**WHAT THE EXERCISE ASKS**
With nothing added or dropped, copy the data that follows exactly.

Stored records:
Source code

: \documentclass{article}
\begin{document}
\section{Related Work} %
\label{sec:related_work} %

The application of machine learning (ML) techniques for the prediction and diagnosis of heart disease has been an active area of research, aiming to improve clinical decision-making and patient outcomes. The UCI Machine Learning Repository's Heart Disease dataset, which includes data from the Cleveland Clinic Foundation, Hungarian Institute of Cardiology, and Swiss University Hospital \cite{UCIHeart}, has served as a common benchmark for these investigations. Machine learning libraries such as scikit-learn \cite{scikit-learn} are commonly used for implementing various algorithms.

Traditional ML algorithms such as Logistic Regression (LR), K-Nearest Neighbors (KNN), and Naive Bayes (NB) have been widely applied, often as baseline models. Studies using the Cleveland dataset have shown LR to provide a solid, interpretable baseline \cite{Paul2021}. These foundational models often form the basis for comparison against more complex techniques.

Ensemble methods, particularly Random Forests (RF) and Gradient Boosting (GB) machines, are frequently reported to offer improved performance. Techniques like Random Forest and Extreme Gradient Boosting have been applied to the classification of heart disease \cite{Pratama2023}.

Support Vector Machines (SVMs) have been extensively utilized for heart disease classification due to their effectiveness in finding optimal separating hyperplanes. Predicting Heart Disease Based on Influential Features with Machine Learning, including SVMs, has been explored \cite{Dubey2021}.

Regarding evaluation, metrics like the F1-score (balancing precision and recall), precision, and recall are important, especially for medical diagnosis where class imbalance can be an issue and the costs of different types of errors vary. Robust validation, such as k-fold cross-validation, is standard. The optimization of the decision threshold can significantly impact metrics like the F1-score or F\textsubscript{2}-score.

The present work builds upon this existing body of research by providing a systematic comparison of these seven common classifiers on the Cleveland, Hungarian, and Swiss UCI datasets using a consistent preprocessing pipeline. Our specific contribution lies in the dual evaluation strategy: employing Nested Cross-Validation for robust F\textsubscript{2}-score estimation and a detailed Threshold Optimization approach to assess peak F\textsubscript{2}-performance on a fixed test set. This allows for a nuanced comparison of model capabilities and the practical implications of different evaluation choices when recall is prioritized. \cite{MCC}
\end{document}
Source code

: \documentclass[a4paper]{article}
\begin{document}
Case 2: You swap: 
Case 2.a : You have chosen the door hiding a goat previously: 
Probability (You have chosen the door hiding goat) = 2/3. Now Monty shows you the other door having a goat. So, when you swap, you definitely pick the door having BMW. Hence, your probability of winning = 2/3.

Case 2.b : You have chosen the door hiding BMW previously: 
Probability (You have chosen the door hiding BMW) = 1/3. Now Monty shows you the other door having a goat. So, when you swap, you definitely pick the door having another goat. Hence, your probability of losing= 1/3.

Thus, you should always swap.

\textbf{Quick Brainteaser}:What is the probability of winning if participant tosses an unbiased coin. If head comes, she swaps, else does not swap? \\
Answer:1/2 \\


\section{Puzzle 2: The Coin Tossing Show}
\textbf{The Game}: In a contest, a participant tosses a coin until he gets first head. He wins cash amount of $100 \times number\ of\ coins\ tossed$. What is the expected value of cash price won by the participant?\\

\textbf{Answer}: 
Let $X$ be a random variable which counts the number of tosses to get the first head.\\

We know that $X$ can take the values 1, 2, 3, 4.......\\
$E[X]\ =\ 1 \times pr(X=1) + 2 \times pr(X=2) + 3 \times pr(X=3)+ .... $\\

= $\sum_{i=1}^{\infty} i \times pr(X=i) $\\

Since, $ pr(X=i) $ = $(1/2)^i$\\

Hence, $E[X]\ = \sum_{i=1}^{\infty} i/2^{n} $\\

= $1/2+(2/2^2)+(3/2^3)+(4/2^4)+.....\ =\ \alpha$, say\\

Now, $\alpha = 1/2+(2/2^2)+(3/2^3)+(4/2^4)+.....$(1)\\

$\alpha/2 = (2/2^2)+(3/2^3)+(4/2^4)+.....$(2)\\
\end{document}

**EXERCISE RESPONSE**
Source code

: \documentclass{article}
\begin{document}
\section{Related Work} %
\label{sec:related_work} %

The application of machine learning (ML) techniques for the prediction and diagnosis of heart disease has been an active area of research, aiming to improve clinical decision-making and patient outcomes. The UCI Machine Learning Repository's Heart Disease dataset, which includes data from the Cleveland Clinic Foundation, Hungarian Institute of Cardiology, and Swiss University Hospital \cite{UCIHeart}, has served as a common benchmark for these investigations. Machine learning libraries such as scikit-learn \cite{scikit-learn} are commonly used for implementing various algorithms.

Traditional ML algorithms such as Logistic Regression (LR), K-Nearest Neighbors (KNN), and Naive Bayes (NB) have been widely applied, often as baseline models. Studies using the Cleveland dataset have shown LR to provide a solid, interpretable baseline \cite{Paul2021}. These foundational models often form the basis for comparison against more complex techniques.

Ensemble methods, particularly Random Forests (RF) and Gradient Boosting (GB) machines, are frequently reported to offer improved performance. Techniques like Random Forest and Extreme Gradient Boosting have been applied to the classification of heart disease \cite{Pratama2023}.

Support Vector Machines (SVMs) have been extensively utilized for heart disease classification due to their effectiveness in finding optimal separating hyperplanes. Predicting Heart Disease Based on Influential Features with Machine Learning, including SVMs, has been explored \cite{Dubey2021}.

Regarding evaluation, metrics like the F1-score (balancing precision and recall), precision, and recall are important, especially for medical diagnosis where class imbalance can be an issue and the costs of different types of errors vary. Robust validation, such as k-fold cross-validation, is standard. The optimization of the decision threshold can significantly impact metrics like the F1-score or F\textsubscript{2}-score.

The present work builds upon this existing body of research by providing a systematic comparison of these seven common classifiers on the Cleveland, Hungarian, and Swiss UCI datasets using a consistent preprocessing pipeline. Our specific contribution lies in the dual evaluation strategy: employing Nested Cross-Validation for robust F\textsubscript{2}-score estimation and a detailed Threshold Optimization approach to assess peak F\textsubscript{2}-performance on a fixed test set. This allows for a nuanced comparison of model capabilities and the practical implications of different evaluation choices when recall is prioritized. \cite{MCC}
\end{document}
Source code

: \documentclass[a4paper]{article}
\begin{document}
Case 2: You swap: 
Case 2.a : You have chosen the door hiding a goat previously: 
Probability (You have chosen the door hiding goat) = 2/3. Now Monty shows you the other door having a goat. So, when you swap, you definitely pick the door having BMW. Hence, your probability of winning = 2/3.

Case 2.b : You have chosen the door hiding BMW previously: 
Probability (You have chosen the door hiding BMW) = 1/3. Now Monty shows you the other door having a goat. So, when you swap, you definitely pick the door having another goat. Hence, your probability of losing= 1/3.

Thus, you should always swap.

\textbf{Quick Brainteaser}:What is the probability of winning if participant tosses an unbiased coin. If head comes, she swaps, else does not swap? \\
Answer:1/2 \\


\section{Puzzle 2: The Coin Tossing Show}
\textbf{The Game}: In a contest, a participant tosses a coin until he gets first head. He wins cash amount of $100 \times number\ of\ coins\ tossed$. What is the expected value of cash price won by the participant?\\

\textbf{Answer}: 
Let $X$ be a random variable which counts the number of tosses to get the first head.\\

We know that $X$ can take the values 1, 2, 3, 4.......\\
$E[X]\ =\ 1 \times pr(X=1) + 2 \times pr(X=2) + 3 \times pr(X=3)+ .... $\\

= $\sum_{i=1}^{\infty} i \times pr(X=i) $\\

Since, $ pr(X=i) $ = $(1/2)^i$\\

Hence, $E[X]\ = \sum_{i=1}^{\infty} i/2^{n} $\\

= $1/2+(2/2^2)+(3/2^3)+(4/2^4)+.....\ =\ \alpha$, say\\

Now, $\alpha = 1/2+(2/2^2)+(3/2^3)+(4/2^4)+.....$(1)\\

$\alpha/2 = (2/2^2)+(3/2^3)+(4/2^4)+.....$(2)\\
\end{document}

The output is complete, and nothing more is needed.